Material provided:
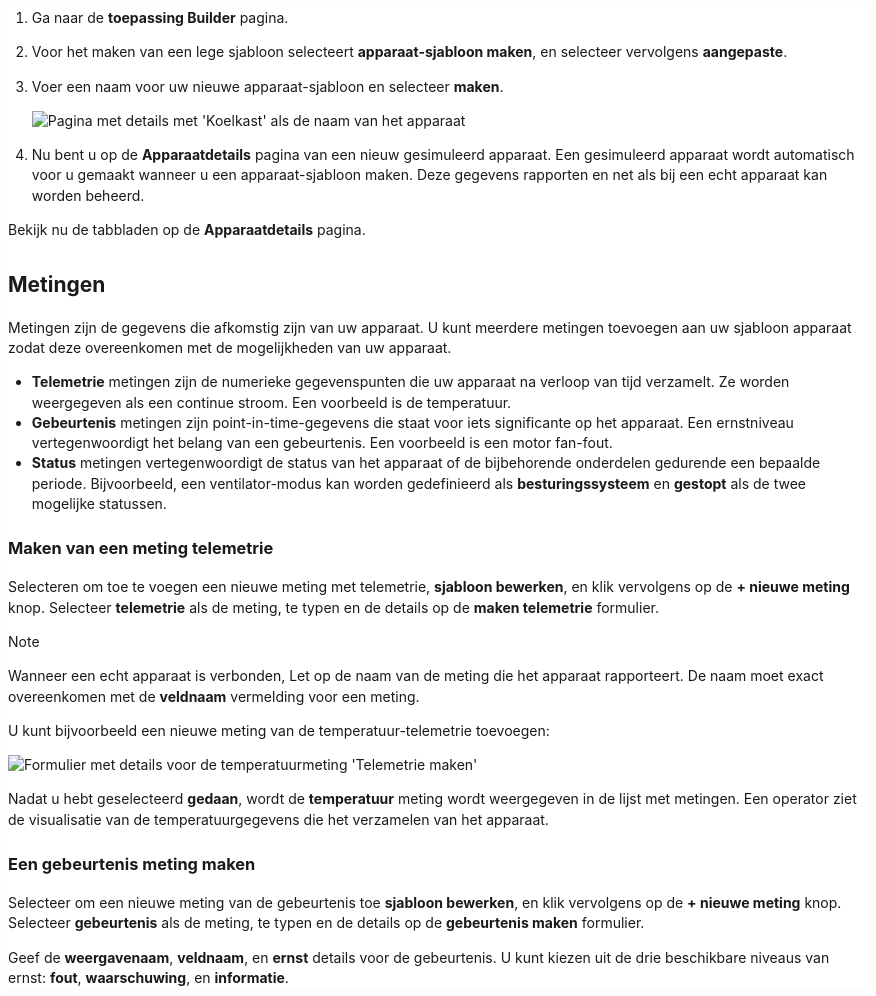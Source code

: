 1. Ga naar de **toepassing Builder** pagina.

2. Voor het maken van een lege sjabloon selecteert **apparaat-sjabloon maken**, en selecteer vervolgens **aangepaste**.

3. Voer een naam voor uw nieuwe apparaat-sjabloon en selecteer **maken**.

   ![Pagina met details met 'Koelkast' als de naam van het apparaat](./media/howto-set-up-template/devicedetailspage.png)

4. Nu bent u op de **Apparaatdetails** pagina van een nieuw gesimuleerd apparaat. Een gesimuleerd apparaat wordt automatisch voor u gemaakt wanneer u een apparaat-sjabloon maken. Deze gegevens rapporten en net als bij een echt apparaat kan worden beheerd.

Bekijk nu de tabbladen op de **Apparaatdetails** pagina.

## <a name="measurements"></a>Metingen

Metingen zijn de gegevens die afkomstig zijn van uw apparaat. U kunt meerdere metingen toevoegen aan uw sjabloon apparaat zodat deze overeenkomen met de mogelijkheden van uw apparaat.

- **Telemetrie** metingen zijn de numerieke gegevenspunten die uw apparaat na verloop van tijd verzamelt. Ze worden weergegeven als een continue stroom. Een voorbeeld is de temperatuur.
- **Gebeurtenis** metingen zijn point-in-time-gegevens die staat voor iets significante op het apparaat. Een ernstniveau vertegenwoordigt het belang van een gebeurtenis. Een voorbeeld is een motor fan-fout.
- **Status** metingen vertegenwoordigt de status van het apparaat of de bijbehorende onderdelen gedurende een bepaalde periode. Bijvoorbeeld, een ventilator-modus kan worden gedefinieerd als **besturingssysteem** en **gestopt** als de twee mogelijke statussen.

### <a name="create-a-telemetry-measurement"></a>Maken van een meting telemetrie
Selecteren om toe te voegen een nieuwe meting met telemetrie, **sjabloon bewerken**, en klik vervolgens op de **+ nieuwe meting** knop. Selecteer **telemetrie** als de meting, te typen en de details op de **maken telemetrie** formulier.

> [!NOTE]
> Wanneer een echt apparaat is verbonden, Let op de naam van de meting die het apparaat rapporteert. De naam moet exact overeenkomen met de **veldnaam** vermelding voor een meting.

U kunt bijvoorbeeld een nieuwe meting van de temperatuur-telemetrie toevoegen:

![Formulier met details voor de temperatuurmeting 'Telemetrie maken'](./media/howto-set-up-template/measurementsform.png)

Nadat u hebt geselecteerd **gedaan**, wordt de **temperatuur** meting wordt weergegeven in de lijst met metingen. Een operator ziet de visualisatie van de temperatuurgegevens die het verzamelen van het apparaat.

### <a name="create-an-event-measurement"></a>Een gebeurtenis meting maken
Selecteer om een nieuwe meting van de gebeurtenis toe **sjabloon bewerken**, en klik vervolgens op de **+ nieuwe meting** knop. Selecteer **gebeurtenis** als de meting, te typen en de details op de **gebeurtenis maken** formulier.

Geef de **weergavenaam**, **veldnaam**, en **ernst** details voor de gebeurtenis. U kunt kiezen uit de drie beschikbare niveaus van ernst: **fout**, **waarschuwing**, en **informatie**.  
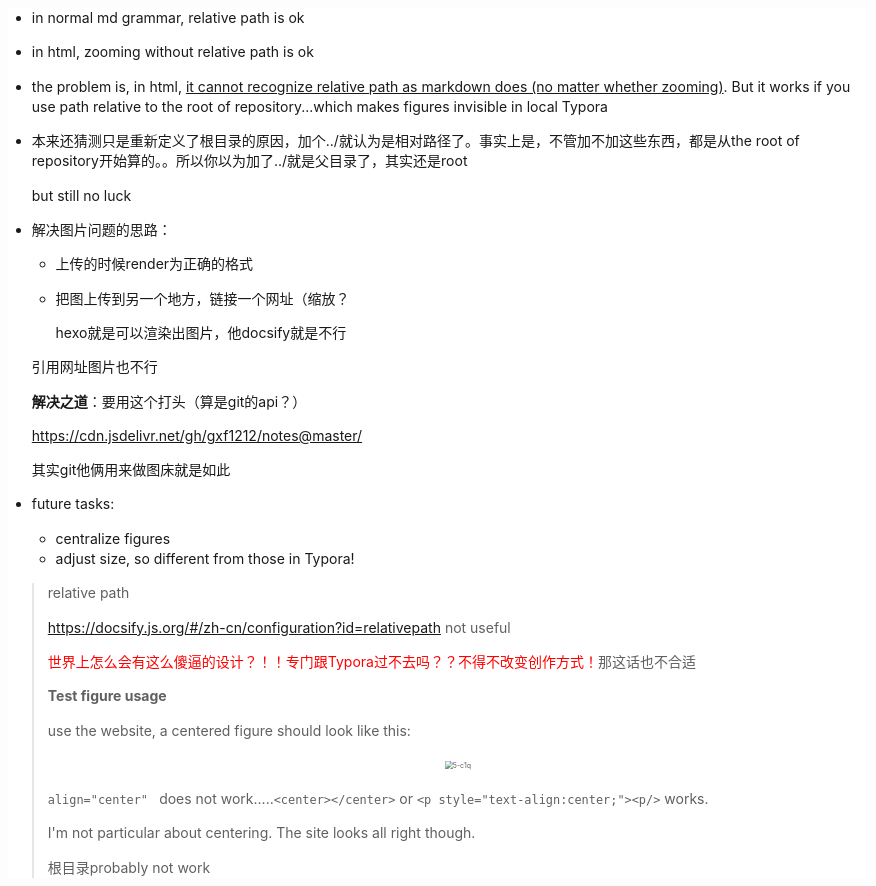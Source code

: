   - in normal md grammar, relative path is ok
  
  - in html, zooming without relative path is ok
  
  - the problem is, in html, <u>it cannot recognize relative path as markdown does (no matter whether zooming)</u>. But it works if you use path relative to the root of repository...which makes figures invisible in local Typora
  
  - 本来还猜测只是重新定义了根目录的原因，加个../就认为是相对路径了。事实上是，不管加不加这些东西，都是从the root of repository开始算的。。所以你以为加了../就是父目录了，其实还是root
    
    but still no luck
  
  - 解决图片问题的思路：
    
    - 上传的时候render为正确的格式
    
    - 把图上传到另一个地方，链接一个网址（缩放？
      
      hexo就是可以渲染出图片，他docsify就是不行
    
    引用网址图片也不行
    
    **解决之道**：要用这个打头（算是git的api？）
    
    https://cdn.jsdelivr.net/gh/gxf1212/notes@master/
    
    其实git他俩用来做图床就是如此
  
  - future tasks:
    
    - centralize figures
    - adjust size, so different from those in Typora!

> relative path
> 
> https://docsify.js.org/#/zh-cn/configuration?id=relativepath not useful
> 
> <font color=red>世界上怎么会有这么傻逼的设计？！！专门跟Typora过不去吗？？不得不改变创作方式！</font>那这话也不合适
> 
> **Test figure usage**
> 
> use the website, a centered figure should look like this:
> 
> <center><img src="https://cdn.jsdelivr.net/gh/gxf1212/notes@master/course/molecular-immunology/molecular-immunology.assets/5-c1q.png" alt="5-c1q" style="zoom:50%;" align="center" /></center>
> 
> `align="center" ` does not work.....`<center></center>` or `<p style="text-align:center;"><p/>` works. 
> 
> I'm not particular about centering. The site looks all right though.
> 
> 根目录probably not work
> 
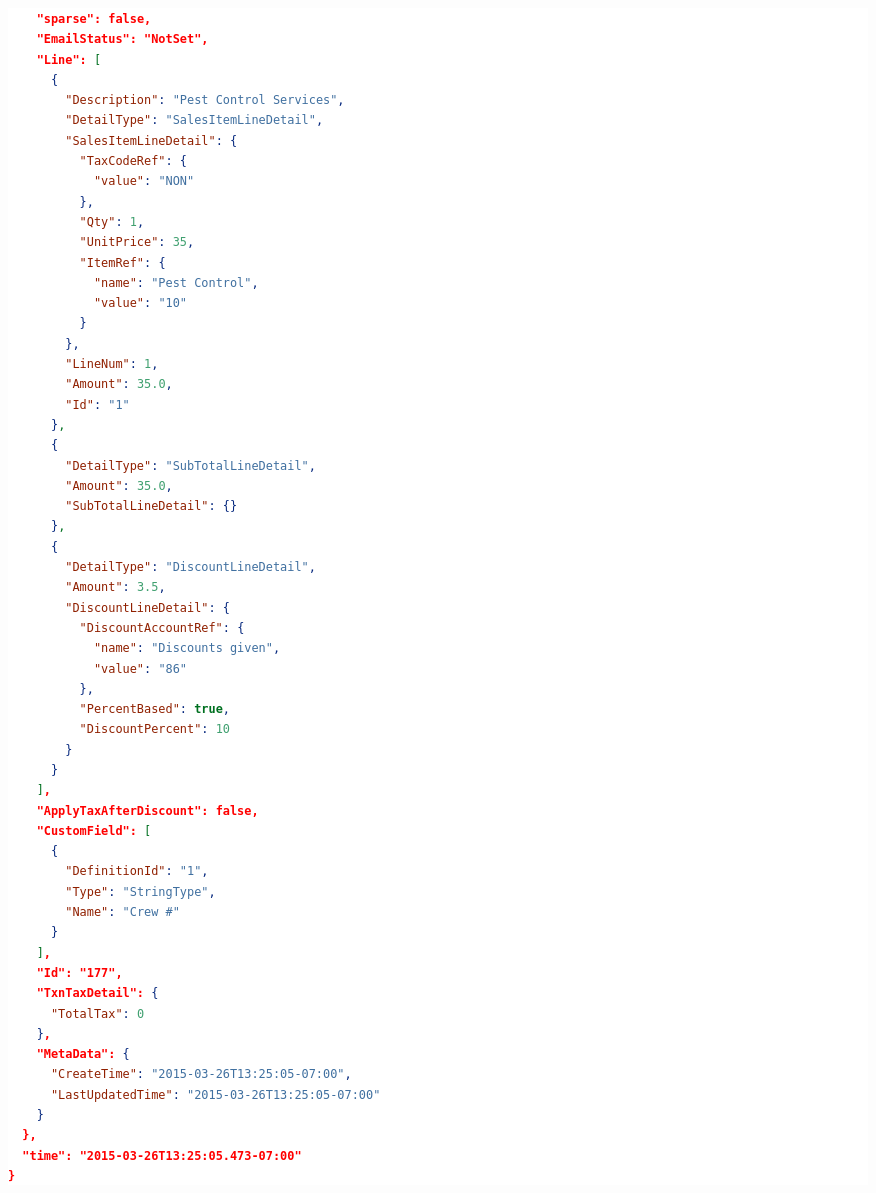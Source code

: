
 ```json
    "sparse": false,
    "EmailStatus": "NotSet",
    "Line": [
      {
        "Description": "Pest Control Services",
        "DetailType": "SalesItemLineDetail",
        "SalesItemLineDetail": {
          "TaxCodeRef": {
            "value": "NON"
          },
          "Qty": 1,
          "UnitPrice": 35,
          "ItemRef": {
            "name": "Pest Control",
            "value": "10"
          }
        },
        "LineNum": 1,
        "Amount": 35.0,
        "Id": "1"
      },
      {
        "DetailType": "SubTotalLineDetail",
        "Amount": 35.0,
        "SubTotalLineDetail": {}
      },
      {
        "DetailType": "DiscountLineDetail",
        "Amount": 3.5,
        "DiscountLineDetail": {
          "DiscountAccountRef": {
            "name": "Discounts given",
            "value": "86"
          },
          "PercentBased": true,
          "DiscountPercent": 10
        }
      }
    ],
    "ApplyTaxAfterDiscount": false,
    "CustomField": [
      {
        "DefinitionId": "1",
        "Type": "StringType",
        "Name": "Crew #"
      }
    ],
    "Id": "177",
    "TxnTaxDetail": {
      "TotalTax": 0
    },
    "MetaData": {
      "CreateTime": "2015-03-26T13:25:05-07:00",
      "LastUpdatedTime": "2015-03-26T13:25:05-07:00"
    }
  },
  "time": "2015-03-26T13:25:05.473-07:00"
}
```
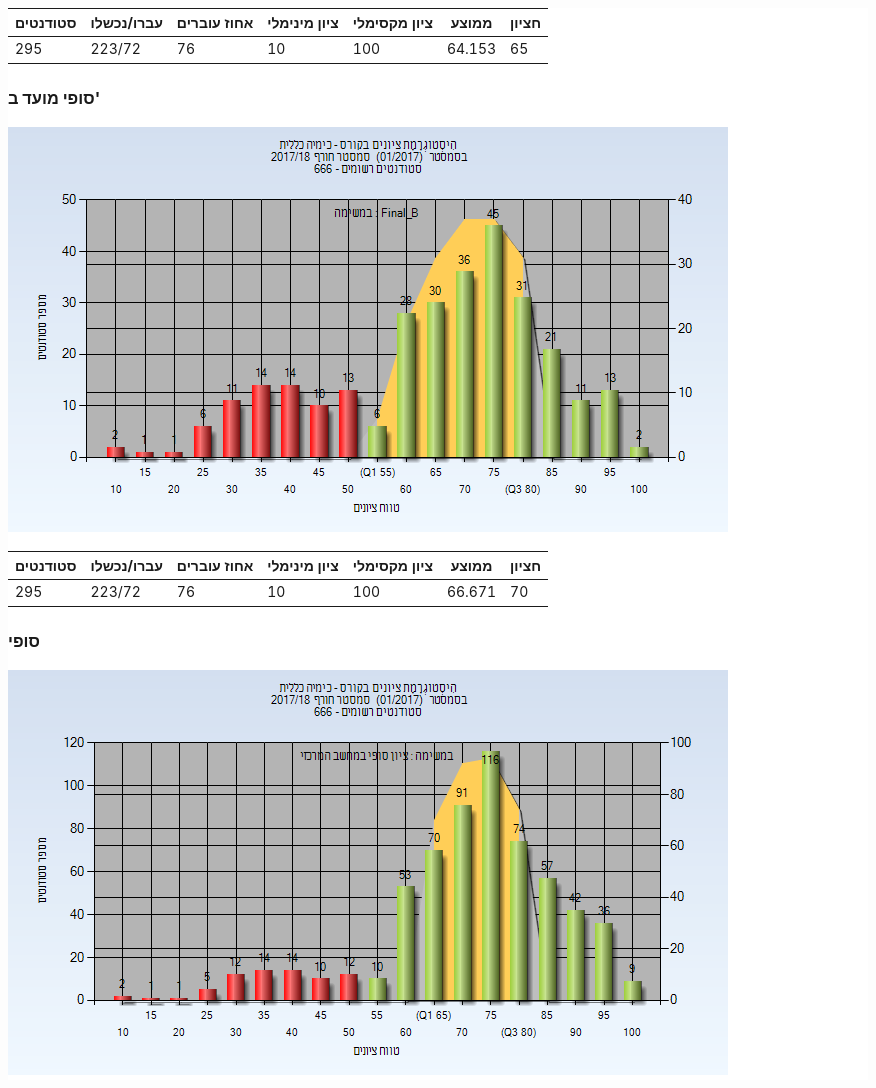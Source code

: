 | סטודנטים | עברו/נכשלו | אחוז עוברים | ציון מינימלי | ציון מקסימלי | ממוצע | חציון |
| ---- | ---- | ---- | ---- | ---- | ---- | ---- |
| 295 | 223/72 | 76 | 10 | 100 | 64.153 | 65 |

<h3 id="201701-Final_B">סופי מועד ב'</h3>

![201701 Final_B](201701/Final_B.png)

| סטודנטים | עברו/נכשלו | אחוז עוברים | ציון מינימלי | ציון מקסימלי | ממוצע | חציון |
| ---- | ---- | ---- | ---- | ---- | ---- | ---- |
| 295 | 223/72 | 76 | 10 | 100 | 66.671 | 70 |

<h3 id="201701-Finals">סופי</h3>

![201701 Finals](201701/Finals.png)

Task to carry out: Begin with the line that has "- **Gebeurtenis** metingen" in the listing above and end after the line that has "gebeurtenis meting maken"; output those lines exactly.

Response:
- **Gebeurtenis** metingen zijn point-in-time-gegevens die staat voor iets significante op het apparaat. Een ernstniveau vertegenwoordigt het belang van een gebeurtenis. Een voorbeeld is een motor fan-fout.
- **Status** metingen vertegenwoordigt de status van het apparaat of de bijbehorende onderdelen gedurende een bepaalde periode. Bijvoorbeeld, een ventilator-modus kan worden gedefinieerd als **besturingssysteem** en **gestopt** als de twee mogelijke statussen.

### <a name="create-a-telemetry-measurement"></a>Maken van een meting telemetrie
Selecteren om toe te voegen een nieuwe meting met telemetrie, **sjabloon bewerken**, en klik vervolgens op de **+ nieuwe meting** knop. Selecteer **telemetrie** als de meting, te typen en de details op de **maken telemetrie** formulier.

> [!NOTE]
> Wanneer een echt apparaat is verbonden, Let op de naam van de meting die het apparaat rapporteert. De naam moet exact overeenkomen met de **veldnaam** vermelding voor een meting.

U kunt bijvoorbeeld een nieuwe meting van de temperatuur-telemetrie toevoegen:

![Formulier met details voor de temperatuurmeting 'Telemetrie maken'](./media/howto-set-up-template/measurementsform.png)

Nadat u hebt geselecteerd **gedaan**, wordt de **temperatuur** meting wordt weergegeven in de lijst met metingen. Een operator ziet de visualisatie van de temperatuurgegevens die het verzamelen van het apparaat.

### <a name="create-an-event-measurement"></a>Een gebeurtenis meting maken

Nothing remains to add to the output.